Second, engaging in research and artistic creation makes us better teachers. As scholars and artists, we join, in effect, a global conversation in our disciplines. This is an ongoing conversation that challenges and informs our assumptions, guiding questions, methods, and final products—be they scholarly writings, poems, or musical compositions. To be cut off from such a conversation—and the intellectual community that is engaged in it—would be like being left alone in a room with no sources of stimulation.
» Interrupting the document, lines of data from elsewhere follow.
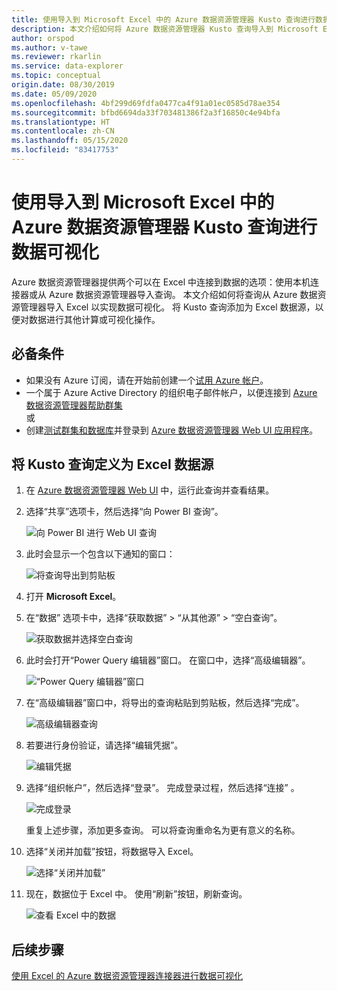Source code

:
 ```yaml
---
title: 使用导入到 Microsoft Excel 中的 Azure 数据资源管理器 Kusto 查询进行数据可视化
description: 本文介绍如何将 Azure 数据资源管理器 Kusto 查询导入到 Microsoft Excel 中。
author: orspod
ms.author: v-tawe
ms.reviewer: rkarlin
ms.service: data-explorer
ms.topic: conceptual
origin.date: 08/30/2019
ms.date: 05/09/2020
ms.openlocfilehash: 4bf299d69fdfa0477ca4f91a01ec0585d78ae354
ms.sourcegitcommit: bfbd6694da33f703481386f2a3f16850c4e94bfa
ms.translationtype: HT
ms.contentlocale: zh-CN
ms.lasthandoff: 05/15/2020
ms.locfileid: "83417753"
---
```

# <a name="visualize-data-using-an-azure-data-explorer-kusto-query-imported-into-microsoft-excel"></a>使用导入到 Microsoft Excel 中的 Azure 数据资源管理器 Kusto 查询进行数据可视化

Azure 数据资源管理器提供两个可以在 Excel 中连接到数据的选项：使用本机连接器或从 Azure 数据资源管理器导入查询。 本文介绍如何将查询从 Azure 数据资源管理器导入 Excel 以实现数据可视化。 将 Kusto 查询添加为 Excel 数据源，以便对数据进行其他计算或可视化操作。

## <a name="prerequisites"></a>必备条件

* 如果没有 Azure 订阅，请在开始前创建一个[试用 Azure 帐户](https://www.azure.cn/pricing/1rmb-trial/)。
* 一个属于 Azure Active Directory 的组织电子邮件帐户，以便连接到 [Azure 数据资源管理器帮助群集](https://dataexplorer.azure.cn/clusters/help/databases/Samples) 
<br>或</br>
* 创建[测试群集和数据库](create-cluster-database-portal.md)并登录到 [Azure 数据资源管理器 Web UI 应用程序](https://dataexplorer.azure.cn/)。

## <a name="define-kusto-query-as-an-excel-data-source"></a>将 Kusto 查询定义为 Excel 数据源

1. 在 [Azure 数据资源管理器 Web UI](https://dataexplorer.azure.cn/clusters/help/databases/Samples) 中，运行此查询并查看结果。

1. 选择“共享”选项卡，然后选择“向 Power BI 查询”。  

    ![向 Power BI 进行 Web UI 查询](media/excel-blank-query/web-ui-query-to-powerbi.png)

1. 此时会显示一个包含以下通知的窗口：

    ![将查询导出到剪贴板](media/excel-blank-query/query-exported-to-clipboard.png)

1. 打开 **Microsoft Excel**。

1. 在“数据”  选项卡中，选择“获取数据”   > “从其他源”   >   “空白查询”。

    ![获取数据并选择空白查询](media/excel-blank-query/get-data-blank-query.png)

1. 此时会打开“Power Query 编辑器”窗口。  在窗口中，选择“高级编辑器”。 

    ![“Power Query 编辑器”窗口](media/excel-blank-query/power-query-editor.png)

1. 在“高级编辑器”窗口中，将导出的查询粘贴到剪贴板，然后选择“完成”。  

    ![高级编辑器查询](media/excel-blank-query/advanced-editor-query.png)    

1. 若要进行身份验证，请选择“编辑凭据”。 

    ![编辑凭据](media/excel-blank-query/edit-credentials.png)

1. 选择“组织帐户”，然后选择“登录”。   完成登录过程，然后选择“连接”  。

    ![完成登录](media/excel-blank-query/complete-sign-in.png)

    重复上述步骤，添加更多查询。 可以将查询重命名为更有意义的名称。

1. 选择“关闭并加载”按钮，将数据导入 Excel。 

    ![选择“关闭并加载”](media/excel-blank-query/close-and-load.png)

1. 现在，数据位于 Excel 中。 使用“刷新”按钮，刷新查询。 

    ![查看 Excel 中的数据](media/excel-blank-query/data-in-excel.png)

## <a name="next-steps"></a>后续步骤

[使用 Excel 的 Azure 数据资源管理器连接器进行数据可视化](excel-connector.md)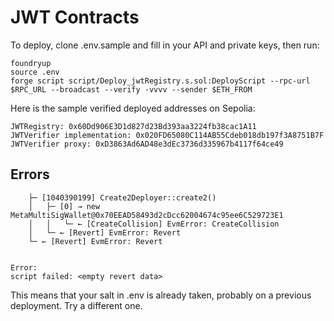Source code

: # JWT Contracts

To deploy, clone .env.sample and fill in your API and private keys, then run:

```
foundryup
source .env
forge script script/Deploy_jwtRegistry.s.sol:DeployScript --rpc-url $RPC_URL --broadcast --verify -vvvv --sender $ETH_FROM
```

Here is the sample verified deployed addresses on Sepolia:
```
JWTRegistry: 0x60Dd906E3D1d827d23Bd393aa3224fb38cac1A11
JWTVerifier implementation: 0x020FD65080C114AB55Cdeb018db197f3A8751B7F
JWTVerifier proxy: 0xD3863Ad6AD48e3dEc3736d335967b4117f64ce49
```

## Errors

```
    ├─ [1040390199] Create2Deployer::create2()
    │   ├─ [0] → new MetaMultiSigWallet@0x70EEAD58493d2cDcc62004674c95ee6C529723E1
    │   │   └─ ← [CreateCollision] EvmError: CreateCollision
    │   └─ ← [Revert] EvmError: Revert
    └─ ← [Revert] EvmError: Revert


Error:
script failed: <empty revert data>
```

This means that your salt in .env is already taken, probably on a previous deployment. Try a different one.
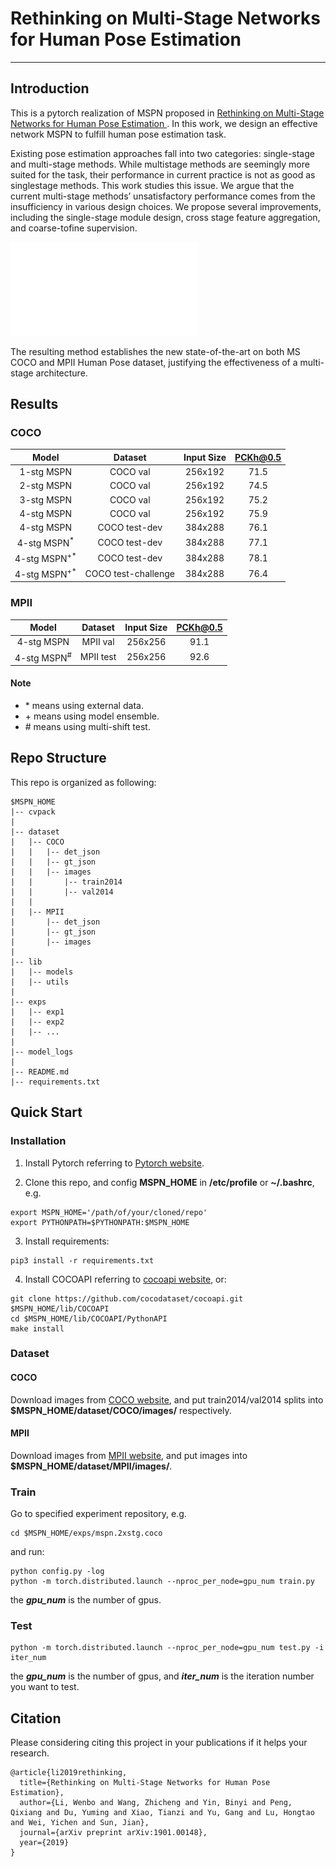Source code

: # Rethinking on Multi-Stage Networks for Human Pose Estimation
----

## Introduction
This is a pytorch realization of MSPN proposed in [ Rethinking on Multi-Stage Networks for Human Pose Estimation ][1]. In this work, we design an effective network MSPN to fulfill human pose estimation task.

Existing pose estimation approaches fall into two categories: single-stage and multi-stage methods. While multistage methods are seemingly more suited for the task, their performance in current practice is not as good as singlestage methods. This work studies this issue. We argue that the current multi-stage methods’ unsatisfactory performance comes from the insufficiency in various design choices. We propose several improvements, including the single-stage module design, cross stage feature aggregation, and coarse-tofine supervision. 

![Overview of MSPN.](/figures/MSPN.pdf)

The resulting method establishes the new state-of-the-art on both MS COCO and MPII Human Pose dataset, justifying the effectiveness of a multi-stage architecture.

## Results

### COCO
| Model | Dataset | Input Size | PCKh@0.5 |
| :-----------------: | :------------------: | :-----------: | :------: |
| 1-stg MSPN | COCO val | 256x192 | 71.5 |
| 2-stg MSPN | COCO val | 256x192 | 74.5 |
| 3-stg MSPN | COCO val | 256x192 | 75.2 |
| 4-stg MSPN | COCO val | 256x192 | 75.9 |
| 4-stg MSPN | COCO test-dev | 384x288 | 76.1 |
| 4-stg MSPN<sup>\*</sup> | COCO test-dev | 384x288 | 77.1 |
| 4-stg MSPN<sup>\+\*</sup> | COCO test-dev | 384x288 | 78.1 |
| 4-stg MSPN<sup>\+\*</sup> | COCO test-challenge | 384x288 | 76.4 |

### MPII
| Model | Dataset | Input Size | PCKh@0.5 |
| :-----------------: | :------------------: | :-----------: | :------: |
| 4-stg MSPN | MPII val | 256x256 | 91.1 |
| 4-stg MSPN<sup>\#</sup> | MPII test | 256x256 | 92.6 |

#### Note
* \* means using external data.
* \+ means using model ensemble.
* \# means using multi-shift test.

## Repo Structure
This repo is organized as following:
```
$MSPN_HOME
|-- cvpack
|
|-- dataset
|   |-- COCO
|   |   |-- det_json
|   |   |-- gt_json
|   |   |-- images
|   |       |-- train2014
|   |       |-- val2014
|   |
|   |-- MPII
|       |-- det_json
|       |-- gt_json
|       |-- images
|   
|-- lib
|   |-- models
|   |-- utils
|
|-- exps
|   |-- exp1
|   |-- exp2
|   |-- ...
|
|-- model_logs
|
|-- README.md
|-- requirements.txt
```

## Quick Start

### Installation

1. Install Pytorch referring to [Pytorch website][2].

2. Clone this repo, and config **MSPN_HOME** in **/etc/profile** or **~/.bashrc**, e.g.
 ```
 export MSPN_HOME='/path/of/your/cloned/repo'
 export PYTHONPATH=$PYTHONPATH:$MSPN_HOME
 ```

3. Install requirements:
 ```
 pip3 install -r requirements.txt
 ```

4. Install COCOAPI referring to [cocoapi website][3], or:
 ```
 git clone https://github.com/cocodataset/cocoapi.git $MSPN_HOME/lib/COCOAPI
 cd $MSPN_HOME/lib/COCOAPI/PythonAPI
 make install
 ```
 
### Dataset

#### COCO
Download images from [COCO website][4], and put train2014/val2014 splits into **$MSPN_HOME/dataset/COCO/images/** respectively.

#### MPII
Download images from [MPII website][5], and put images into **$MSPN_HOME/dataset/MPII/images/**.

### Train
Go to specified experiment repository, e.g.
```
cd $MSPN_HOME/exps/mspn.2xstg.coco
```
and run:
```
python config.py -log
python -m torch.distributed.launch --nproc_per_node=gpu_num train.py
```
the ***gpu_num*** is the number of gpus.

### Test
```
python -m torch.distributed.launch --nproc_per_node=gpu_num test.py -i iter_num
```
the ***gpu_num*** is the number of gpus, and ***iter_num*** is the iteration number you want to test.

## Citation
Please considering citing this project in your publications if it helps your research.
```
@article{li2019rethinking,
  title={Rethinking on Multi-Stage Networks for Human Pose Estimation},
  author={Li, Wenbo and Wang, Zhicheng and Yin, Binyi and Peng, Qixiang and Du, Yuming and Xiao, Tianzi and Yu, Gang and Lu, Hongtao and Wei, Yichen and Sun, Jian},
  journal={arXiv preprint arXiv:1901.00148},
  year={2019}
}
```

[1]: https://arxiv.org/abs/1901.00148
[2]: https://pytorch.org/
[3]: https://github.com/cocodataset/cocoapi
[4]: http://cocodataset.org/#download
[5]: http://human-pose.mpi-inf.mpg.de/


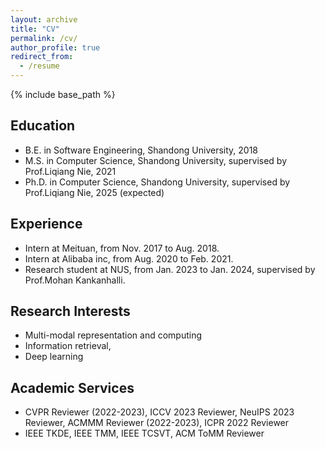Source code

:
 ```yaml
---
layout: archive
title: "CV"
permalink: /cv/
author_profile: true
redirect_from:
  - /resume
---
```


{% include base_path %}

## Education
<!-- ====== -->
* B.E. in Software Engineering, Shandong University, 2018
* M.S. in Computer Science, Shandong University, supervised by Prof.Liqiang Nie, 2021
* Ph.D. in Computer Science, Shandong University, supervised by Prof.Liqiang Nie, 2025 (expected)

## Experience
<!-- ====== -->
* Intern at Meituan, from Nov. 2017 to Aug. 2018.
* Intern at Alibaba inc, from Aug. 2020 to Feb. 2021.
* Research student at NUS, from Jan. 2023 to Jan. 2024, supervised by Prof.Mohan Kankanhalli.

## Research Interests
<!-- ====== -->
* Multi-modal representation and computing
* Information retrieval, 
* Deep learning

## Academic Services
<!-- ===== -->
* CVPR Reviewer (2022-2023), ICCV 2023 Reviewer, NeuIPS 2023 Reviewer, ACMMM Reviewer (2022-2023), ICPR 2022 Reviewer
* IEEE TKDE, IEEE TMM, IEEE TCSVT, ACM ToMM Reviewer

<!-- Publications
======
  <ul>{% for post in site.publications %}
    {% include archive-single-cv.html %}
  {% endfor %}</ul> -->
Little by little, our intellectual and creative faculties would atrophy, and eventually, to put it simply, we would cease to be interesting.
Finally, faculty members engaged in research and artistic pursuits serve as role models of liberal learning. The goal of liberal education is to learn to think critically, which means the capacity to question, evaluate, and draw independent conclusions. Knowing how to think critically implies the ability to function effectively in a world of uncertainty, spin, multiple meanings, and competing verities. As scholars and artists, we must develop and constantly use this ability, or we will surely fail. If we want our students to become critical thinkers, we must demonstrate how critical thinking is done. Thus sharing the messy, sometimes maddening process of research and artistic creation with our students provides them a direct window into the “how” of critical thinking.
For all these reasons, projects presented at the Faculty Symposium were a visible demonstration of the liberal arts in action. Scholarly and creative initiatives help bring students and faculty closer together and serve to enrich the mutual interchange that constitutes learning in an academic community. In such a demonstration there is much to celebrate.